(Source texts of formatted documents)
============

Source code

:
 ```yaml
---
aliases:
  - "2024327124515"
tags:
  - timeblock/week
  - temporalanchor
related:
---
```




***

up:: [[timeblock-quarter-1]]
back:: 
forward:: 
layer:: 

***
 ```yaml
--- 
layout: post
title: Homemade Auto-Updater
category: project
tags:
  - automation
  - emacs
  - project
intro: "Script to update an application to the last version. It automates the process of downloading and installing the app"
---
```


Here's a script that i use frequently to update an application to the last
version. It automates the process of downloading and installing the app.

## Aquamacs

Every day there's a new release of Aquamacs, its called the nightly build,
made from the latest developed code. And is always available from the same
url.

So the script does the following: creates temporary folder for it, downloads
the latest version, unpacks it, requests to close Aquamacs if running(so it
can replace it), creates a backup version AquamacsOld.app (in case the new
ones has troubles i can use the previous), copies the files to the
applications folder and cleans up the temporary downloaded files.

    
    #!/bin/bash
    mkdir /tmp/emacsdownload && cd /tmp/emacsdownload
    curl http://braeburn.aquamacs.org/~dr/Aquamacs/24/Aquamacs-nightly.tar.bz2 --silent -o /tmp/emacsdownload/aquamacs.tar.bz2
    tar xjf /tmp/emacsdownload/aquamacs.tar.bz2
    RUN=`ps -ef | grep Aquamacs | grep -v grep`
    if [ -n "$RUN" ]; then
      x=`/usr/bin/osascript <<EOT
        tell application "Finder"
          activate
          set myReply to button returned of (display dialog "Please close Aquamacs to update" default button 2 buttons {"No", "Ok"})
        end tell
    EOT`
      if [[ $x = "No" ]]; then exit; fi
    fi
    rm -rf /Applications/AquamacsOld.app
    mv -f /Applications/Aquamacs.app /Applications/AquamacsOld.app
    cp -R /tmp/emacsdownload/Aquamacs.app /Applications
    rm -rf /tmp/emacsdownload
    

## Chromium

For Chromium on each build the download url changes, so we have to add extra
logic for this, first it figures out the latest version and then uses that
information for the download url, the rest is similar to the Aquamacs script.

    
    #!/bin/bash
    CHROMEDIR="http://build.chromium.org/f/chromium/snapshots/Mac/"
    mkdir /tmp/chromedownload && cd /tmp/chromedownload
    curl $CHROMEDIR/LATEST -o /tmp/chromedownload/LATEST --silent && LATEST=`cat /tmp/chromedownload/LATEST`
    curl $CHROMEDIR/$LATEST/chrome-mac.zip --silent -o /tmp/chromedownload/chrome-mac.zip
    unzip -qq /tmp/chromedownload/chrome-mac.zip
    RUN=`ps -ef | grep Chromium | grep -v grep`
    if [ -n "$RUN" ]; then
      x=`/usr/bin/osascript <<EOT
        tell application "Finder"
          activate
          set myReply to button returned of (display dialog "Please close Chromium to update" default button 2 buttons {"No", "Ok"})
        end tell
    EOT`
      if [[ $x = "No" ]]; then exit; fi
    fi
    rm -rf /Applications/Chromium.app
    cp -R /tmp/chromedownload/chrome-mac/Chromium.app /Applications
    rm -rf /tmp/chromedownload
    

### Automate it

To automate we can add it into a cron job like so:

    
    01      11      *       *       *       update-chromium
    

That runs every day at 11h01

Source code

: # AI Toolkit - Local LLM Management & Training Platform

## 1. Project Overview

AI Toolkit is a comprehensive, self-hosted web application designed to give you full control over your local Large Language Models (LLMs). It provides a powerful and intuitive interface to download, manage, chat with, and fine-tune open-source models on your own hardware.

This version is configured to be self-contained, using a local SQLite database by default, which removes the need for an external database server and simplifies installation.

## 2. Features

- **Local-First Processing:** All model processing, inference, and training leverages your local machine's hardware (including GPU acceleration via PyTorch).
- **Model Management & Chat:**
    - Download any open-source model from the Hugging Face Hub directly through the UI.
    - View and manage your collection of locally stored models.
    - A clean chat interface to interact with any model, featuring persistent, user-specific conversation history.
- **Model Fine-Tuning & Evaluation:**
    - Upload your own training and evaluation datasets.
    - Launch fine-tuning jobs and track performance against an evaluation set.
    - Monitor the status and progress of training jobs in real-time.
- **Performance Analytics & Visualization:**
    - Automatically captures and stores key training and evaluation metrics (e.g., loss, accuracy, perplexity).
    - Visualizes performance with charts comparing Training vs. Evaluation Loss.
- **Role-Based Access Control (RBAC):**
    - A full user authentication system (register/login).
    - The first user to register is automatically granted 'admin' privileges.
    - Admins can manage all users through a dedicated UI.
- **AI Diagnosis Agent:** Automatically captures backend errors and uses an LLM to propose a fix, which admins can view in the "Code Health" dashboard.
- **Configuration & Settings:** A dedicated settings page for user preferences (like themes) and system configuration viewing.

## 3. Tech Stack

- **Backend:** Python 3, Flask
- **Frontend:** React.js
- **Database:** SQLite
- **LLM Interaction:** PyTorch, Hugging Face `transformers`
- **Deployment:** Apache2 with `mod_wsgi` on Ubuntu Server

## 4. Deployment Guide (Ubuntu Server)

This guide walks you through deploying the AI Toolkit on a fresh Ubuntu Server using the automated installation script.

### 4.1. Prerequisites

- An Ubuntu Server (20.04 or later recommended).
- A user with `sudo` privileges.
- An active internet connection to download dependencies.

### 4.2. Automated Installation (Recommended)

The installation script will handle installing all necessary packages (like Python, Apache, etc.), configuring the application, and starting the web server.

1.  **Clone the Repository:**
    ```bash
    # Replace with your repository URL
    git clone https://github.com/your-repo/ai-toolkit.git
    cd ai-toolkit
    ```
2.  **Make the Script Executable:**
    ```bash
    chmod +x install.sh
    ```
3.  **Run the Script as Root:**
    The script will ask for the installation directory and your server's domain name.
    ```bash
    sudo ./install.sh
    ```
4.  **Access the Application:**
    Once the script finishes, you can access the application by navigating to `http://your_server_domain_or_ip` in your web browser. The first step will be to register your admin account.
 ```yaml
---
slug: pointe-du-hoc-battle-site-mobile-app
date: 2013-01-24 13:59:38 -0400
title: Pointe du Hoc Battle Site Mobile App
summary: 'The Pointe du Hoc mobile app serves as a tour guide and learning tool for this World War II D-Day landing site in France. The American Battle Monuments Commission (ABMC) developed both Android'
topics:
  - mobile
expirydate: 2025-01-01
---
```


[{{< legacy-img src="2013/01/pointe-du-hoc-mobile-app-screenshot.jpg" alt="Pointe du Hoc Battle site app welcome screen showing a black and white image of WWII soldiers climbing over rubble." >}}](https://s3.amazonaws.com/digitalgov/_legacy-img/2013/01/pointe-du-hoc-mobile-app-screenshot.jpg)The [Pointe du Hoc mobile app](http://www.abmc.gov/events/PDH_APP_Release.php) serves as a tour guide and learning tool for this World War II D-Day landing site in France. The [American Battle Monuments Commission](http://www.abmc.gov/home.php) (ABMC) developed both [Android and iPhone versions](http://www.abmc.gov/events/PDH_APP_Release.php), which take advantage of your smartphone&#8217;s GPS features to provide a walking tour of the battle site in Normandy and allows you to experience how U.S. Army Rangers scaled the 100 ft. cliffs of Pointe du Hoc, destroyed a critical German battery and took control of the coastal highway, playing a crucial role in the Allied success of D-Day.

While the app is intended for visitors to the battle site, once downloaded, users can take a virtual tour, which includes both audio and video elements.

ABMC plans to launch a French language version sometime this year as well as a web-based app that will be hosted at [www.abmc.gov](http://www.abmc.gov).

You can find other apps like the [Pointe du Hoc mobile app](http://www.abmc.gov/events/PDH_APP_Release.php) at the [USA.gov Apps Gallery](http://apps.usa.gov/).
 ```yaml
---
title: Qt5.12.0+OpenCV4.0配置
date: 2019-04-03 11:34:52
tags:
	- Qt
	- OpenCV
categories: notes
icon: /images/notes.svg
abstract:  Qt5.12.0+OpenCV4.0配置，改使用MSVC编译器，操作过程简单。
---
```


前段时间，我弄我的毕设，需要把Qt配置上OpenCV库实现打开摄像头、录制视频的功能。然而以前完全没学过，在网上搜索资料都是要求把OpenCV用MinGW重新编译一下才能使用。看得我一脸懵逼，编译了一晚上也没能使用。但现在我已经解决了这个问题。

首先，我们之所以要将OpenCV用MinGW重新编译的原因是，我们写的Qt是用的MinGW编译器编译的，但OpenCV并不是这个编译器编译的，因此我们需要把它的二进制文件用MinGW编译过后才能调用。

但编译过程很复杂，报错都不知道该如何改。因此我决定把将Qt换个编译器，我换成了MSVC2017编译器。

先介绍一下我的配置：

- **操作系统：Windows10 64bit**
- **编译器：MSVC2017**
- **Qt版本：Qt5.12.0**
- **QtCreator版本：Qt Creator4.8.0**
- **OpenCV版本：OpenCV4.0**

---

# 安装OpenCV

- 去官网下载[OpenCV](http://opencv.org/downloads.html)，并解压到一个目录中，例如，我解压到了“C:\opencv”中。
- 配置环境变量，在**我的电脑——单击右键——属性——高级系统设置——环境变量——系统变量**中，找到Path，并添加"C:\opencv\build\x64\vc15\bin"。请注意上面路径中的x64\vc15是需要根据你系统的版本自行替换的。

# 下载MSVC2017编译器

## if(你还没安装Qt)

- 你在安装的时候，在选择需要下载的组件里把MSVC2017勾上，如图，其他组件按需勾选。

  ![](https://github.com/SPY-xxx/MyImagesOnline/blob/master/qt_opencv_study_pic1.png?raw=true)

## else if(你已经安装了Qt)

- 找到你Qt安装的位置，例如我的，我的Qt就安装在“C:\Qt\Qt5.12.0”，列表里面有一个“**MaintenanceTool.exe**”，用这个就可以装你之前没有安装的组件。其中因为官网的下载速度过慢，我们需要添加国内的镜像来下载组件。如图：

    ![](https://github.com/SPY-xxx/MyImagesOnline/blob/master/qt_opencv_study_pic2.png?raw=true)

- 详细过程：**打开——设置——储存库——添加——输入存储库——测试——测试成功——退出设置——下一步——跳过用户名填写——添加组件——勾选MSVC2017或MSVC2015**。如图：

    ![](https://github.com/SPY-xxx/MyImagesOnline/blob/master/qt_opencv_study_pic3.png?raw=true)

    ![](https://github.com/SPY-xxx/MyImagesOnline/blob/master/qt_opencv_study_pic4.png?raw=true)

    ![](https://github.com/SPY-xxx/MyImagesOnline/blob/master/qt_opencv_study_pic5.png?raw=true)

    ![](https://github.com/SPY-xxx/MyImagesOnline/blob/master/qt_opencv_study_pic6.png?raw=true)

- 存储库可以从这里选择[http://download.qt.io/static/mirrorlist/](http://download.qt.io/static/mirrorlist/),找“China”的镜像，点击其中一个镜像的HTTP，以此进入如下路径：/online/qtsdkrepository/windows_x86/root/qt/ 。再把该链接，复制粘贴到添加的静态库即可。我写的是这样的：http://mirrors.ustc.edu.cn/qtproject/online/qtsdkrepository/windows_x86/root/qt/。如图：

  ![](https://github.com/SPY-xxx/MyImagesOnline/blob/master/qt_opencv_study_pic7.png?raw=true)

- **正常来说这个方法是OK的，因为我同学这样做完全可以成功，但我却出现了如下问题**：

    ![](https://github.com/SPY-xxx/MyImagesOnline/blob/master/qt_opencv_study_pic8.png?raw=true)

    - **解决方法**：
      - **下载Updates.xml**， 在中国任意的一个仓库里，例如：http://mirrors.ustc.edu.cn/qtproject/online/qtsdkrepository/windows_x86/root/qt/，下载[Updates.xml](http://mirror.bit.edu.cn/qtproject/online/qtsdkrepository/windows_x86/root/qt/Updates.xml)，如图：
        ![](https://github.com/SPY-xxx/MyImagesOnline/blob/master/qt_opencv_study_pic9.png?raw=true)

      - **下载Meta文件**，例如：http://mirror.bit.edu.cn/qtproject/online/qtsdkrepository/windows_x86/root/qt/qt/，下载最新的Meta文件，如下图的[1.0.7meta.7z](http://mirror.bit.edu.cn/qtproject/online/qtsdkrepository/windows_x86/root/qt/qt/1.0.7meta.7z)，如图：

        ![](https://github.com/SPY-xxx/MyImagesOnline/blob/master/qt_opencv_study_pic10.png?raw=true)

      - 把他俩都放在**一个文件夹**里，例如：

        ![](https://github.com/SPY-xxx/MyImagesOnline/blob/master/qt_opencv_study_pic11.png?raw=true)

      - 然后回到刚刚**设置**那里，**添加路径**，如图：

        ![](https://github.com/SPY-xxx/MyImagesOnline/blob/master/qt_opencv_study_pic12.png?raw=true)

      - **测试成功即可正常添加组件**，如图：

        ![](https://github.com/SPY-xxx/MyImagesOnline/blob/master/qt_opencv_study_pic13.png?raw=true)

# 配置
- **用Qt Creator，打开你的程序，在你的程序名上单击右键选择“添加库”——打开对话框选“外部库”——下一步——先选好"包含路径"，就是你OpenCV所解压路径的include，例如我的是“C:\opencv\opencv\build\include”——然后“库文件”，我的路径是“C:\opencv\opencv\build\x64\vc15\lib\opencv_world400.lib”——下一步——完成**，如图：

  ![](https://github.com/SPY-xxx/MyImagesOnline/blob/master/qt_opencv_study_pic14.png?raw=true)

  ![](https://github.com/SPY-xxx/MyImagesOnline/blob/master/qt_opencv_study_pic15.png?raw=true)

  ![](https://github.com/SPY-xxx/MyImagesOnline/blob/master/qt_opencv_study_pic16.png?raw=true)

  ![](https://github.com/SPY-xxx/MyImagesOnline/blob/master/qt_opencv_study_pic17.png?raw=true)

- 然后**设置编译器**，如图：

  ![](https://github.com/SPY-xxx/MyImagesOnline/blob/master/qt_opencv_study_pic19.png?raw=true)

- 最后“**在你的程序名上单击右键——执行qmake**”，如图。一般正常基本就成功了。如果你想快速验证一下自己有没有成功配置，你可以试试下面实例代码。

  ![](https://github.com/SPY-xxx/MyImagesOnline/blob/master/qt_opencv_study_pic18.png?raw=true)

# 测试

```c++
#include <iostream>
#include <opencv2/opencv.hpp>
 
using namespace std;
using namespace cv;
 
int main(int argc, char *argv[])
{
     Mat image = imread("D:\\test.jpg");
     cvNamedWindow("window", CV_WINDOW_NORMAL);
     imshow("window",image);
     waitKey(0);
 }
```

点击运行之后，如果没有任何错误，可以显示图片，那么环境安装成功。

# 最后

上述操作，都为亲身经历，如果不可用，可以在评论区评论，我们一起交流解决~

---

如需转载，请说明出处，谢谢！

============

■ Task
Where a line of the entries above holds the word "privileges", return that line.

■ Written response
    - The first user to register is automatically granted 'admin' privileges.
- A user with `sudo` privileges.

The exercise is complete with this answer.